The most common form of flap reconstruction is named after the muscle and its location in the body.

  • Abdomen TRAM flap surgery involves the removal of tissue from the abdomen using a procedure called transverse rectus abdominal muscle (TRAM) flap. The TRAM flap can be transferred using either the pedicle or free flap method. The whole of the rectus muscle—one of the four main muscles in your abdomen—is used.
  • A free TRAM flap or a muscle-sparing free TRAM helps you to retain abdominal strength after surgery.
  • Abdomen DIEP flap uses the deep inferior epigastric perforator (DIEP) flap. The procedure is the same as a muscle-sparing TRAM flap, but only skin and fat tissue are removed, leaving the stomach muscle intact. DIEP flaps are transferred as free flaps.
  • A superficial inferior epigastric artery (SIEA) flap is a variation of the DIEP flap, which enables a less invasive type of flap surgery. It is only possible on women who have sufficient levels of SIEA blood vessels.
  • Latissimus dorsi flap is a surgical technique that uses skin, fat and muscle tissue from the upper back. The tissue gets tunneled beneath the skin to the chest area. Because only moderate amounts of tissue are transferred in this method, it is best for reconstructing small or medium sized breasts or for making up pockets for breast implants. Some women experience muscle weakness in the back, arms and shoulders after surgery.
  • Gluteal flap is a free-flap procedure using tissue from the buttocks. It is used on women who lack sufficient levels of tissue in their abdomens and backs.

Possible risks and complications

Reconstructions are mostly performed on women who have early stage breast cancers.

Whether a person is a suitable candidate for breast reconstruction depends on how healthy the patient is, her body type, previous surgeries, and continuing cancer treatment procedures such as radiation or chemotherapy. Non-smokers in good overall health are the best candidates. Those who smoke, are obese, are in poor health or suffer from chronic diseases such as high blood pressure or diabetes may face a higher level of risk and complications. They may face more difficult or prolonged recovery periods. Surgeons consider a woman’s ability to physically cope with major surgery in assessing suitability.

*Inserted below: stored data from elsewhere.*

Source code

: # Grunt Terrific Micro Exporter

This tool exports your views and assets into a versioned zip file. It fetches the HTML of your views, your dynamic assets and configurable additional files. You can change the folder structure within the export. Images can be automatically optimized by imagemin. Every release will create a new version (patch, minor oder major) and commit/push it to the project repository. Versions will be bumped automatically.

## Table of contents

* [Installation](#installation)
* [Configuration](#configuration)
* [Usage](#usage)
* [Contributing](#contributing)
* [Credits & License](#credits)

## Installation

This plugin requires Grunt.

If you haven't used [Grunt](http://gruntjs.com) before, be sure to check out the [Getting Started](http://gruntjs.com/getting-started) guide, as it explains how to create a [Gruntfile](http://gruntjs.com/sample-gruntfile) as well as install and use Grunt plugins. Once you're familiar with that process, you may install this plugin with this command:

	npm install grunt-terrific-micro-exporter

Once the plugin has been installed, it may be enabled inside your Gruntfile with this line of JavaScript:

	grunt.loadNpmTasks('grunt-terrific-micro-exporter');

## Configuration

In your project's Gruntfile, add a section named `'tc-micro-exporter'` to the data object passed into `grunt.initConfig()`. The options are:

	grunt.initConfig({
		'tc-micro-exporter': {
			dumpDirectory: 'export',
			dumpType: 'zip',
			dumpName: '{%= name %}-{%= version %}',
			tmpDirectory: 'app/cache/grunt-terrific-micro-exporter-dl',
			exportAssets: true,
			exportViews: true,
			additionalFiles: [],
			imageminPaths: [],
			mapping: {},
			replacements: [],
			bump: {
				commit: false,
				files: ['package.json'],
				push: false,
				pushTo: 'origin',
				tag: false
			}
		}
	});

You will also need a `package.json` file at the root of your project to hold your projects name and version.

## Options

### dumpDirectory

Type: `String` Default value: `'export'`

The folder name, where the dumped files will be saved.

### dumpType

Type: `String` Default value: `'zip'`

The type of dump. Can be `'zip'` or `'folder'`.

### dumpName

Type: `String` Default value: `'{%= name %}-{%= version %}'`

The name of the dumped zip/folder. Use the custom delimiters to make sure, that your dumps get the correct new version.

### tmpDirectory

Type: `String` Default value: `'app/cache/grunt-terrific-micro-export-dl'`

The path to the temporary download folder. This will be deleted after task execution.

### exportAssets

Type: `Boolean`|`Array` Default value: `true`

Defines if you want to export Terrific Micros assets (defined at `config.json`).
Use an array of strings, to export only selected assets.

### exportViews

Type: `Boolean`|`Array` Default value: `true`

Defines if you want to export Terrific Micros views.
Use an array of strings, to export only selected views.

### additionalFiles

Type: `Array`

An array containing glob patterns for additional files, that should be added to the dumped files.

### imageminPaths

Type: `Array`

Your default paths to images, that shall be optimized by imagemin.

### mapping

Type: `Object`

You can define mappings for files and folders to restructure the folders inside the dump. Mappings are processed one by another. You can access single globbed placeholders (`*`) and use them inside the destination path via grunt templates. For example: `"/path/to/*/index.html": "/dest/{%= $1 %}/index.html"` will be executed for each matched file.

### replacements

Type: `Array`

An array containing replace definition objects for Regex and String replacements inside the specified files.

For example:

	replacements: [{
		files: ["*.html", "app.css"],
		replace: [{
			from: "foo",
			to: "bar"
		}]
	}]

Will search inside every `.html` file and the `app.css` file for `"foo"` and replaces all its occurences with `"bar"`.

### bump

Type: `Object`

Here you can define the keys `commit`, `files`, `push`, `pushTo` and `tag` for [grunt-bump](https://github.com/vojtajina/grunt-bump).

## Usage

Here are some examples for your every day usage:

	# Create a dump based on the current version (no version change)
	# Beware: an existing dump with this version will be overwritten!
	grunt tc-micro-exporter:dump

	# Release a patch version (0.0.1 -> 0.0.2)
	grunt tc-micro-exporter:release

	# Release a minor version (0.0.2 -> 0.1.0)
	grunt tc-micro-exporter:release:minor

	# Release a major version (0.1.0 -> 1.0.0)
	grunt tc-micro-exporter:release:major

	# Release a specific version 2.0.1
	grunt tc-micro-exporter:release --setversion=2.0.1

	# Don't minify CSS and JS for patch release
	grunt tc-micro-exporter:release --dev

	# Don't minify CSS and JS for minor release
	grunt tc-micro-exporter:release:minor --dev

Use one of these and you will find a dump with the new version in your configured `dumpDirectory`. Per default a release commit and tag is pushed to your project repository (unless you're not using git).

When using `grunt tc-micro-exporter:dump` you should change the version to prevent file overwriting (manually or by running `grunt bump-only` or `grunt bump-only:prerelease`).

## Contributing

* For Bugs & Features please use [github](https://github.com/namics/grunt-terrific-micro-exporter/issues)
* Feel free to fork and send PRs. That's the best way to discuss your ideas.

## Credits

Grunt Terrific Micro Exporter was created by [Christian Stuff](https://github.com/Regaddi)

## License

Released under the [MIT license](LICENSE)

As with any surgical procedure, there are risks involved in breast reconstruction. You should be fully aware of these before you consider reconstruction surgery.

The best way to reduce risk is to find a fully qualified surgeon with formal training in breast reconstruction who has performed the procedure many times.

Make sure you familiarise yourself with the list of complications that could arise as a result of any surgery.

Specific complications may depend on the type of reconstruction and may require additional surgery to correct.

For reconstructions with implants:

  • The implant may rupture or deflate.
  • You may experience a change in breast sensitivity.
  • Excessive scar tissue can lead to compression of the implant and force the breast tissue into hard and unnatural shapes. This is referred to as capsular contracture.

For breast reconstruction with skin flaps

  • You may experience a change in breast sensitivity.
  • You may lose sensation at the donor site from which the tissue flaps were taken.
  • Removing abdominal muscles may lead to abdominal wall weakness or hernia.
  • Radiation therapy after reconstruction surgery may lead to complications during the healing process. Sometimes doctors recommend finishing radiation therapy before proceeding with breast reconstruction.

Before and after surgery

Carefully follow your surgeon’s instructions on how to prepare for breast removal and reconstruction surgery.

You will be given detailed instructions regarding the postoperative healing period.

Rough costs involved

The cost of a breast removal and reconstruction will depend on the type of breast removal surgery and whether the reconstruction is immediate or delayed. The techniques used in reconstruction, the expected time taken for the procedure and the length of the hospital stay will also affect the costs.

All breast surgery associated with breast cancer is considered to be reconstructive surgery; not cosmetic surgery and therefore, covered by Medicare and health fund rebates.

This information is correct as of 2019.